South Africa’s fintech sector is growing exponentially, with 71% of consumers now using fintech to perform five or more everyday financial tasks. Consequently, a number of regulations to govern the industry are currently being developed, amended, or discussed.

“According to local law firm Bowmans, one of the main regulatory compliance areas presenting issues for South African fintechs is anti-money laundering (AML) and financial crime. AML technology has therefore become increasingly integral to the governance of these companies,” says Bradley Smith, co-founder of RelyComply, a platform for KYC (know your customer), AML and CTF (combating the financing of terrorism).

“Traditionally, investing in AI-powered AML capabilities was not something on the radar for fintechs looking to take the market by storm,” he explains. “However, over the past 15 years, the tide has turned on this sort of thinking, with savvy companies recognising the importance of prioritising AML investment.”

Smith, who is also the founder of several fintechs, including an AI solutions business catering to banks and insurers and an on-demand insurance company, offers three tips for how fintechs should handle AML to meet the challenges of regulatory compliance, while also remaining relevant in an industry that is only getting more competitive:

Next-generation KYC

“Fintech startups are often somewhat strapped for cash, especially when seed or series A capital raises have been small. In such cases, the focus is largely on solving the customers’ financially-related problems. KYC and AML compliance are usually seen as hurdles to be overcome with the least spend,” he points out.

“The result is often either a minimal and hastily constructed in-house solution or the procurement of a basic suite. Yet, with business traction and product analytics comes insights, one of which is the customer drop-off rate associated with mediocre KYC tooling at sign up. The customer experience is hampered and, in turn, with drop off comes a wane in word-of-mouth referrals. For those users who stick it out, confidence in the product dips and customer churn is far more likely.”

Smith adds that there are a number of other AML tooling red flags, prime amongst which is inadequate identity validation where processes such as extracting information from documents, facial verification and liveness detection are not of sufficient calibre.

“Other customer onboarding deterrents include simplistic watchlist screening with high false positive rates and poorly constructed customer risk assessment (CRA) criteria that result in the unnecessary classification of people as high risk. The ensuing due diligence will do little to buoy customer satisfaction, as no one enjoys sourcing and submitting obscure forms to prove their worth.

“Leveraging state-of-the-art AI, however, can help to straighten out early-stage sign ups,” he suggests. “This also ensures that onboarding is swift and hassle-free, allowing for the best possible user experience. CRA solutions should also provide what I call ‘sane defaults’ that are optimised for acceptable business risk, but also allow for easy configuration to adapt the settings as needed.”

AML at scale

“With growth in product and market complexity comes the need for expanded AML solution capabilities. Where in-house solutions have been devised, these need to be extended, but such development work is often difficult to prioritise in a backlog,” says Smith.

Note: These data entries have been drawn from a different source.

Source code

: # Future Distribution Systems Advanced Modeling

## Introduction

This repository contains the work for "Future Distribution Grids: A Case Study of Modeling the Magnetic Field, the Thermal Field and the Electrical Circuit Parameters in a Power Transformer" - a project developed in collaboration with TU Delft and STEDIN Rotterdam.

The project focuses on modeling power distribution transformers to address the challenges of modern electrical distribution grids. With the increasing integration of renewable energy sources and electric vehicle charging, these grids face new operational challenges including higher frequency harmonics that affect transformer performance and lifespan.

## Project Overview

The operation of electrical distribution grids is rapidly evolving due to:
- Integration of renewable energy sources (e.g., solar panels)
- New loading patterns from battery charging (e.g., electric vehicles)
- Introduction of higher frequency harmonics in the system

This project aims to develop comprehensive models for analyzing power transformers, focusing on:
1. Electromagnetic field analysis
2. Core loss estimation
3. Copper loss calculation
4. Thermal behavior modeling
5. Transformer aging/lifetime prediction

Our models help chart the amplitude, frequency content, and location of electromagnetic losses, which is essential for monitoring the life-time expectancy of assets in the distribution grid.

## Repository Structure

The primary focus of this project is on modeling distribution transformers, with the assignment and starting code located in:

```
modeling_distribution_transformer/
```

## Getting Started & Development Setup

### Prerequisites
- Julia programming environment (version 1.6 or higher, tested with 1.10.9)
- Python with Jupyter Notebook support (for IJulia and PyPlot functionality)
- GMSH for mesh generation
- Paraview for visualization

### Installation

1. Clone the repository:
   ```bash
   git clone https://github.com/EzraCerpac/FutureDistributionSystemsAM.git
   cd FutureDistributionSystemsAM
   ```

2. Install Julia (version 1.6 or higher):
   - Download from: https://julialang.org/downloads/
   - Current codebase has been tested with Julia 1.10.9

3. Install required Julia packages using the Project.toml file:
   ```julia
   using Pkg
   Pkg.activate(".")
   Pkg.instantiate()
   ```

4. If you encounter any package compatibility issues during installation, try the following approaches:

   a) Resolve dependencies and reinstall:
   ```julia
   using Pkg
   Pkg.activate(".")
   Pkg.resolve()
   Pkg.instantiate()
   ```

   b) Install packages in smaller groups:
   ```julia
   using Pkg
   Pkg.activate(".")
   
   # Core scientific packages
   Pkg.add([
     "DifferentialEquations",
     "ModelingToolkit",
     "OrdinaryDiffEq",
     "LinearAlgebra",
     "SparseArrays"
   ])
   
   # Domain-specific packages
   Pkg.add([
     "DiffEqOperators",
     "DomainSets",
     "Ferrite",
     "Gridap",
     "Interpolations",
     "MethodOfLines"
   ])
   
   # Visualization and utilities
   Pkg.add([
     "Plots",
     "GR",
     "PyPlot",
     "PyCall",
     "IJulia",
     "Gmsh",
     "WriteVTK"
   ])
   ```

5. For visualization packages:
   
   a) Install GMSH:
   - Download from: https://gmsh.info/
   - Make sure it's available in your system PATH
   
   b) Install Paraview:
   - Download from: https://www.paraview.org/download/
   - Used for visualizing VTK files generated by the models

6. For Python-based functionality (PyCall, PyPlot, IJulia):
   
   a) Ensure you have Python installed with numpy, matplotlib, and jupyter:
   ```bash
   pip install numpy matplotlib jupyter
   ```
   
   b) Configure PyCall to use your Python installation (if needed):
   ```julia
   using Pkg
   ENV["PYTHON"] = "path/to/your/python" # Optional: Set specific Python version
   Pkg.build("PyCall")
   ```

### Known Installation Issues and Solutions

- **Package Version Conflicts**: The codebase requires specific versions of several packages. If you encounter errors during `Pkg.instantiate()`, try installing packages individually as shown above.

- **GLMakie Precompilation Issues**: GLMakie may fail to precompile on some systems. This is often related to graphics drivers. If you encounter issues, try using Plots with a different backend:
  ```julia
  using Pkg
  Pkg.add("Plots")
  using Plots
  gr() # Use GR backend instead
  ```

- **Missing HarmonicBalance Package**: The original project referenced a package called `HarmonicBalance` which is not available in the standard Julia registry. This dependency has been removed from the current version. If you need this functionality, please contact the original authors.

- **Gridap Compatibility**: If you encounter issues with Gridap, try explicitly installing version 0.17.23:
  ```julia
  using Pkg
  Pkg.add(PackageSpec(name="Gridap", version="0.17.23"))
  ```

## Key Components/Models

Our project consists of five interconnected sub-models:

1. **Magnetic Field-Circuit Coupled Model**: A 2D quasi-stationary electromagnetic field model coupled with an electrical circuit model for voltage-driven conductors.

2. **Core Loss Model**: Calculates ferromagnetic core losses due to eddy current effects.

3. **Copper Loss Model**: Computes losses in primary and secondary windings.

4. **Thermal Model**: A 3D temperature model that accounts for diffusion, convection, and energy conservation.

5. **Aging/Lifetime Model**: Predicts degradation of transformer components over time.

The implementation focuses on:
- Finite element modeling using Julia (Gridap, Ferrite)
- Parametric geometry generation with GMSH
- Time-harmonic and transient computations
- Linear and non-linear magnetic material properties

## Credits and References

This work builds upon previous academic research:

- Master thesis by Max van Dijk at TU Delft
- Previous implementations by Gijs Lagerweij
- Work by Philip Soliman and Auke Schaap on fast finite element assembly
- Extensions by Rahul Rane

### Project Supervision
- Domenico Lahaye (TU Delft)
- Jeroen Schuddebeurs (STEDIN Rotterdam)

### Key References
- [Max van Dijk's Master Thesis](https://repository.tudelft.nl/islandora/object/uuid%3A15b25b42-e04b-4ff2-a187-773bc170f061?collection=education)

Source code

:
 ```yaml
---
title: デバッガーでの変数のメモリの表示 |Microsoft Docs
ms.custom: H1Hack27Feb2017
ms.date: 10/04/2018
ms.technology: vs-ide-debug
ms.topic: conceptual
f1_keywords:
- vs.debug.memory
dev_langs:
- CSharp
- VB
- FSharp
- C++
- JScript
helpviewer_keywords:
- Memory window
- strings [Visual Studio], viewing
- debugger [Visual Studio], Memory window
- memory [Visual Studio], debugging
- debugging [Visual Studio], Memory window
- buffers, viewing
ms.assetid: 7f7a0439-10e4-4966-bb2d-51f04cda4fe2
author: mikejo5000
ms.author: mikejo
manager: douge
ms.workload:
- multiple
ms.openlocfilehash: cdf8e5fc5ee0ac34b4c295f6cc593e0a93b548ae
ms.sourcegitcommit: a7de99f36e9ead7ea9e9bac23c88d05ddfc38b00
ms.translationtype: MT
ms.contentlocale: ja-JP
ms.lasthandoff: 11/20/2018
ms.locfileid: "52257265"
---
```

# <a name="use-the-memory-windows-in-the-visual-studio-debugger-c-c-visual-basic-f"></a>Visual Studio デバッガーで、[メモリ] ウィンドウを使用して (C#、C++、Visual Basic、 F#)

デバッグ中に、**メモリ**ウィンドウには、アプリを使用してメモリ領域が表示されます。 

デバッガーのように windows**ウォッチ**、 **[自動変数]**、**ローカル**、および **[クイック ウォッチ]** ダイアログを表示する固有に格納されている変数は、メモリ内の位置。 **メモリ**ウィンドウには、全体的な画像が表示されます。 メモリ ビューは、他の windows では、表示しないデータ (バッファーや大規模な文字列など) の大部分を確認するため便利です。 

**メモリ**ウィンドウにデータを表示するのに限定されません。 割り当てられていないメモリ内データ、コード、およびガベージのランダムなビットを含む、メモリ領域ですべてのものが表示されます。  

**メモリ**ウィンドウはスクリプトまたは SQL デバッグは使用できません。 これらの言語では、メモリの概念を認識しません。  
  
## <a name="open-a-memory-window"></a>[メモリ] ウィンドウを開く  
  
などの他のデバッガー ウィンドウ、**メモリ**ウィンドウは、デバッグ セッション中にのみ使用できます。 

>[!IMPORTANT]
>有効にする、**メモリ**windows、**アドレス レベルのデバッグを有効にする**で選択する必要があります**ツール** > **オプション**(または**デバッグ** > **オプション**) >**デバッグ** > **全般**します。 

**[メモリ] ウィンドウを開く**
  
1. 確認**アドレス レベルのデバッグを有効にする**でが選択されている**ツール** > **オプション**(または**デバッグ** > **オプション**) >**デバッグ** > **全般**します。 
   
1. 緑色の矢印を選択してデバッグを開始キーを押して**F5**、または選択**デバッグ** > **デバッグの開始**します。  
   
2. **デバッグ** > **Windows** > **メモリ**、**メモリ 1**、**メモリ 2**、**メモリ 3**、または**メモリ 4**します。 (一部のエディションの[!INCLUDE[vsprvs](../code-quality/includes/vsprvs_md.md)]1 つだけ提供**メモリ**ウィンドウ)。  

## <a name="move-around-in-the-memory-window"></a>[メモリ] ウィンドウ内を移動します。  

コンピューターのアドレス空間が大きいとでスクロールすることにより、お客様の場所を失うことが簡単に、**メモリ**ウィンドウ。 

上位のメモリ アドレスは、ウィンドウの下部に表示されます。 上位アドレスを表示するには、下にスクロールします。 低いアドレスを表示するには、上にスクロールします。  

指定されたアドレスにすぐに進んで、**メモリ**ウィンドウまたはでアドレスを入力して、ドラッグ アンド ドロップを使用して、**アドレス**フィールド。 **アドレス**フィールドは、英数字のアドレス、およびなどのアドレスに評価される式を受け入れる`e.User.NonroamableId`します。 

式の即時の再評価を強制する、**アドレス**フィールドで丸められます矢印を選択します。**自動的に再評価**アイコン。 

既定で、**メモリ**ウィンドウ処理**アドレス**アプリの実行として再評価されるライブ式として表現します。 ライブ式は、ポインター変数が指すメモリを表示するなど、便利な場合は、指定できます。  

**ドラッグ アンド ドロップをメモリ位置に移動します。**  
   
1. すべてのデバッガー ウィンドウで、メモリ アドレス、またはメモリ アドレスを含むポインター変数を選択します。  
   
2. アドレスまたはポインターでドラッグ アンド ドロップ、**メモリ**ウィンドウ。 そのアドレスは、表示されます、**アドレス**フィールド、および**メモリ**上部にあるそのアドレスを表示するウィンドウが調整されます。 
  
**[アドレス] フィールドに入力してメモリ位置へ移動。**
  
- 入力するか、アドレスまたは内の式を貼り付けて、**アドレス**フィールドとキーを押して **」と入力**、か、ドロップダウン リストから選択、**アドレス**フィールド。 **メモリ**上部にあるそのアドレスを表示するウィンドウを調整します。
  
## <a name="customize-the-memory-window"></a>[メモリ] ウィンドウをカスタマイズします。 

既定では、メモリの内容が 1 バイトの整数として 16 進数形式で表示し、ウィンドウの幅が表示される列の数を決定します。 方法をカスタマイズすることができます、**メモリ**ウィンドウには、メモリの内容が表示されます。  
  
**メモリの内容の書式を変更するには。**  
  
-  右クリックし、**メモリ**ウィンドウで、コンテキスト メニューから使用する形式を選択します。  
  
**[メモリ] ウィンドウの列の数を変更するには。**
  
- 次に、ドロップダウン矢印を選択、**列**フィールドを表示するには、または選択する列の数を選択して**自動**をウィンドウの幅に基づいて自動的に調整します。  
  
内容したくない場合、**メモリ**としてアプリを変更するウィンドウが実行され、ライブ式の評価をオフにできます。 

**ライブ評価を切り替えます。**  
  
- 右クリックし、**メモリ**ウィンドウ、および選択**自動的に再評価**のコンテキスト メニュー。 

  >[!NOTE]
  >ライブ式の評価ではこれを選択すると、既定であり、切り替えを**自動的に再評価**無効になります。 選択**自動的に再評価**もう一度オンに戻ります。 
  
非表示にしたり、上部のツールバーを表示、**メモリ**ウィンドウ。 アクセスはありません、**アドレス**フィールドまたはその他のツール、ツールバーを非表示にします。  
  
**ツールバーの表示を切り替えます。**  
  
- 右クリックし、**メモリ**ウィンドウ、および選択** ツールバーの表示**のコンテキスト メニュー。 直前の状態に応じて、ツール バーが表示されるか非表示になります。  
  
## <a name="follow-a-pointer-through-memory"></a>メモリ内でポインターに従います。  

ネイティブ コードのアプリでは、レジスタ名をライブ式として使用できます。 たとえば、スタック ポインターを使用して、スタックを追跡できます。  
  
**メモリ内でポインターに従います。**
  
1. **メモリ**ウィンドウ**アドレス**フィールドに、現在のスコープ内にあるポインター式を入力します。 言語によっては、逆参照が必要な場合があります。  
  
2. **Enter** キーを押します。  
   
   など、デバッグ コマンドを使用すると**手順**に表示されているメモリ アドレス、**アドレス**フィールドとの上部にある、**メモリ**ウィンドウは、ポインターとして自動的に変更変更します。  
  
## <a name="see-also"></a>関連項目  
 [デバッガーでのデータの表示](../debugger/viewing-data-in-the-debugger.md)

“In the case of simplistic vendor solutions, functionality may be limited or lacking, resulting in ‘hacks’ or ‘duct tape’ being applied to work around this. Sometimes supplementary systems are procured, which serve to increase system complexity and risk, as multiple AML systems need to be integrated into one another.

“Additionally, many of these systems are not configurable through a ‘DevOps’ approach, resulting in a challenge when it comes to pushing changes, as releases need to be carefully coordinated on a manual basis.”

He advises fintechs to look for end-to-end solutions that can grow with a business, alleviating the need for those hacks and duct tape. “This should work with a fintech’s modern technology stack and must be easily integrated and customised accordingly.”

Growth and alert noise

Smith shares that gaining traction and drawing in hordes of new customers is on every fintech’s to-do list. “Rising numbers, however, mean surging alert volumes, which can become overwhelming for AML teams to manage. The result is often significant backlogs in handling alerts and less time for compliance teams to adapt to new and ever-evolving patterns of money laundering.

“There is therefore a need for a system to handle transaction monitoring at enormous scale to detect money laundering based on well-defined rules that search for particular patterns. Machine learning is integral here, adroitly discerning false positives with speed and ease. Moreover, complementary forms of machine learning can pinpoint anomalous behaviour, flagging money laundering where rules have not yet been configured. For fintechs, this means scaling transaction monitoring efficiently and effectively as the business scales.

“It’s all a matter of priorities. Certainly, early-stage fintechs are juggling many balls, but prioritising high-quality AML early on paves the way for optimising customer experience and long-term business value,” concludes Smith.